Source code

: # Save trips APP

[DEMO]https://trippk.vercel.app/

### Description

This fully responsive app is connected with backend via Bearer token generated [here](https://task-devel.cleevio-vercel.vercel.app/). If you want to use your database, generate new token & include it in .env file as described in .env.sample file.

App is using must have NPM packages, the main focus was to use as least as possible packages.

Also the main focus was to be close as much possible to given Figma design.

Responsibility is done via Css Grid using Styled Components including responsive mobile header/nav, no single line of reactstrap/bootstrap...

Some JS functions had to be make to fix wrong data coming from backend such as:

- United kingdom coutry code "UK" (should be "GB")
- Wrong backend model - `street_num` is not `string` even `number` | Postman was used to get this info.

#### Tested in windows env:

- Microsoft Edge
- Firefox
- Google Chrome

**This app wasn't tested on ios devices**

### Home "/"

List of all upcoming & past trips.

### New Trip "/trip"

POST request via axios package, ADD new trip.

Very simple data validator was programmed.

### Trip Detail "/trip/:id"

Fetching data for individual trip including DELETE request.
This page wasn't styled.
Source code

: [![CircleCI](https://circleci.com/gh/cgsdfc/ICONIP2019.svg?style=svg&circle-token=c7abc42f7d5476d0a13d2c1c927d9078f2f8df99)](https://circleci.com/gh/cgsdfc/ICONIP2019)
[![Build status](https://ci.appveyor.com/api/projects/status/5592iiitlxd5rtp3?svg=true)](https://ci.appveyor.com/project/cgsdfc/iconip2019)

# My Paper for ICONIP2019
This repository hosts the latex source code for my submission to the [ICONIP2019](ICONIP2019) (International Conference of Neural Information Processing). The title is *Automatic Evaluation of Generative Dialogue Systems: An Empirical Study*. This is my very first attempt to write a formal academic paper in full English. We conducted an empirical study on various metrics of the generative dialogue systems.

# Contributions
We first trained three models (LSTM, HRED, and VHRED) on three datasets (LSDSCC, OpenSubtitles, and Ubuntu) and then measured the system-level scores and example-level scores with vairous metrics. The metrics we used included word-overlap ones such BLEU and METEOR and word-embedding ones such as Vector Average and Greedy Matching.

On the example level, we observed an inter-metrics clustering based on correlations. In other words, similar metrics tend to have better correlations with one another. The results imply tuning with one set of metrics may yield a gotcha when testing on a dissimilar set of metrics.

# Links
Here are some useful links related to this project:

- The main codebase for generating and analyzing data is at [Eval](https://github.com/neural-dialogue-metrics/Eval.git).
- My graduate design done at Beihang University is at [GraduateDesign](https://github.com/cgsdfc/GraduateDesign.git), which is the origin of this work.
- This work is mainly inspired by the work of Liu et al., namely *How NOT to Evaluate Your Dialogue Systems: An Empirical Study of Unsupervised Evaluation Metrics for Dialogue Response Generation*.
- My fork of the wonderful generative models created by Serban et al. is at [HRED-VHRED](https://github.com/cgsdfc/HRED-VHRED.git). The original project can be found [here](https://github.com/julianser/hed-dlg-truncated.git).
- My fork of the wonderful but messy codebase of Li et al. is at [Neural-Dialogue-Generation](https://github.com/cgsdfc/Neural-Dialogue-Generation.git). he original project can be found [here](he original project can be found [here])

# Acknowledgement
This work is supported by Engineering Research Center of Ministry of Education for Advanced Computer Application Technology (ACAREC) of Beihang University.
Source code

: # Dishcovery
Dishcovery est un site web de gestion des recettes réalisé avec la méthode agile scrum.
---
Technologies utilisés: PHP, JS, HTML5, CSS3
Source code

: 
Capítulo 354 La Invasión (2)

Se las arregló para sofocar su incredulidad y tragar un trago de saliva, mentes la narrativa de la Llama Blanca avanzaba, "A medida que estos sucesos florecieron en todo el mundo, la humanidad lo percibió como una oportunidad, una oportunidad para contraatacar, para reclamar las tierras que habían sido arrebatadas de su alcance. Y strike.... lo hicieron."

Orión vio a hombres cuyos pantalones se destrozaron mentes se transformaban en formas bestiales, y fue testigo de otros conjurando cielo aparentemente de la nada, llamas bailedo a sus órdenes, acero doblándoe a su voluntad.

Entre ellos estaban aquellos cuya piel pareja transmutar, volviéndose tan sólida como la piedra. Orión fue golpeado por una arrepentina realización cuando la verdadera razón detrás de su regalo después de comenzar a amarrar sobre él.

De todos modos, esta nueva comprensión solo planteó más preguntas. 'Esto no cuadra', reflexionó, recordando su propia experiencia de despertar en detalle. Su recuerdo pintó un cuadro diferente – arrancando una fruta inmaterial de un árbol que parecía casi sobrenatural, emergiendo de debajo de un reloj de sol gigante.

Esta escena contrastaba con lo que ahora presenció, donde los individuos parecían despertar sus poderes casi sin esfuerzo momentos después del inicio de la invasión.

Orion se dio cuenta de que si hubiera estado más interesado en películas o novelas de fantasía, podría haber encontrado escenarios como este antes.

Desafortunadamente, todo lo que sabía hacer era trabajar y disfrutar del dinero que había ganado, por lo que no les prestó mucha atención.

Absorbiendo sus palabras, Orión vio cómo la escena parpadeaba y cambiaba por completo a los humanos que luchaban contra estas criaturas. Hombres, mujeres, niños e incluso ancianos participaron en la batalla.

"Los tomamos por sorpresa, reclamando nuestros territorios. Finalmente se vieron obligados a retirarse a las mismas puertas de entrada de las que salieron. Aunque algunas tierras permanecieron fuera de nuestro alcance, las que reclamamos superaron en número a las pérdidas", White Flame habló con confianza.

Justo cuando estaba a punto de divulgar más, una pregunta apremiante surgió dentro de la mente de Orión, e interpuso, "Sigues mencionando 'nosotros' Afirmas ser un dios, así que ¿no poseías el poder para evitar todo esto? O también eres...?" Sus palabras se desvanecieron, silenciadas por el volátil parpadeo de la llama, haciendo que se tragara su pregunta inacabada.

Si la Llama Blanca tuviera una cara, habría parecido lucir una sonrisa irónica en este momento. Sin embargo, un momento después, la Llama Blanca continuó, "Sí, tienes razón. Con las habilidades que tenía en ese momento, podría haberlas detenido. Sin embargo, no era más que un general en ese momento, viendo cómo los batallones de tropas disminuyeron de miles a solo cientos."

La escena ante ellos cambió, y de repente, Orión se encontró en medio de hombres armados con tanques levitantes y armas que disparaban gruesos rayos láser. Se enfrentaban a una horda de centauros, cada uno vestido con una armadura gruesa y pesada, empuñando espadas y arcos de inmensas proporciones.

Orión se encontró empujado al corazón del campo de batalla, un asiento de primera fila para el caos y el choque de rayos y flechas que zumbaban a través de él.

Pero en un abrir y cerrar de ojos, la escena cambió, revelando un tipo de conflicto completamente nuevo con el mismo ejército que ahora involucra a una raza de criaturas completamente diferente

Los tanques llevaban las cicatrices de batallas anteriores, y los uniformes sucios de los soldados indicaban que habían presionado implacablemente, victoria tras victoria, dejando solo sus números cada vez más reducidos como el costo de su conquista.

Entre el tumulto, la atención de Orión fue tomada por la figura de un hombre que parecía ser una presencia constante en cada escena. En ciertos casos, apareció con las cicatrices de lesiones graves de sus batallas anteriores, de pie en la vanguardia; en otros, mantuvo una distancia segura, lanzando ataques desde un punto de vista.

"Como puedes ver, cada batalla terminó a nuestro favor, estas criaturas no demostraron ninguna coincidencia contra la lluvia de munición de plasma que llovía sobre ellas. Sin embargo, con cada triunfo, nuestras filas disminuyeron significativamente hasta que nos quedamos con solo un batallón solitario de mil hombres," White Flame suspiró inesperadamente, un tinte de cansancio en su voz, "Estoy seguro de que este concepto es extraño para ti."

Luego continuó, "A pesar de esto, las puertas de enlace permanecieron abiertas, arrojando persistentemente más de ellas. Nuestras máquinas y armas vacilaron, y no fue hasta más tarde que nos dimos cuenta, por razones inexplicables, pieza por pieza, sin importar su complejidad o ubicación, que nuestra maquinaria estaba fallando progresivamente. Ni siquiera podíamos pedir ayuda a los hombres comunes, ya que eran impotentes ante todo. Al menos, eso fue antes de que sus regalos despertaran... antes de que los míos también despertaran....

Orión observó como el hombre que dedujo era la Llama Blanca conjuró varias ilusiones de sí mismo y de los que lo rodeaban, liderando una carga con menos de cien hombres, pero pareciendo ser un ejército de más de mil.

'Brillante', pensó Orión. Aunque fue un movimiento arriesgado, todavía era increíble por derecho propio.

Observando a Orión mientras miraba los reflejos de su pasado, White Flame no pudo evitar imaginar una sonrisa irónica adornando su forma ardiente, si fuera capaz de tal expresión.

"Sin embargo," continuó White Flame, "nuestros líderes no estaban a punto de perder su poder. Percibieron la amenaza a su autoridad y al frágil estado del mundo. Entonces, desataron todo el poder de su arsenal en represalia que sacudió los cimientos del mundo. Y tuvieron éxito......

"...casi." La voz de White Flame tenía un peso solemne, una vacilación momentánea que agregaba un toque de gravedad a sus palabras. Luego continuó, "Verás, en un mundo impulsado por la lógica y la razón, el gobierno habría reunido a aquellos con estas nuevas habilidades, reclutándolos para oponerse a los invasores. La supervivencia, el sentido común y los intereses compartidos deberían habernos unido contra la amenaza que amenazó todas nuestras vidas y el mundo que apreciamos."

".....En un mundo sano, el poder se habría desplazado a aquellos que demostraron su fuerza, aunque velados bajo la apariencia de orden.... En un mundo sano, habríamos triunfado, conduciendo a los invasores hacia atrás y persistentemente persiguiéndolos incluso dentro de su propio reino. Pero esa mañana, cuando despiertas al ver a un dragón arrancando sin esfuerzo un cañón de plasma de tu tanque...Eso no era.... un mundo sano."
━━━━
■ **Your task**:
All lines from the beginning of the entries through the line marked "- United kingdom" are to be output exactly; nothing else belongs in the answer.

■ **Finished exercise**:
Source code

: # Save trips APP

[DEMO]https://trippk.vercel.app/

### Description

This fully responsive app is connected with backend via Bearer token generated [here](https://task-devel.cleevio-vercel.vercel.app/). If you want to use your database, generate new token & include it in .env file as described in .env.sample file.

App is using must have NPM packages, the main focus was to use as least as possible packages.

Also the main focus was to be close as much possible to given Figma design.

Responsibility is done via Css Grid using Styled Components including responsive mobile header/nav, no single line of reactstrap/bootstrap...

Some JS functions had to be make to fix wrong data coming from backend such as:

- United kingdom coutry code "UK" (should be "GB")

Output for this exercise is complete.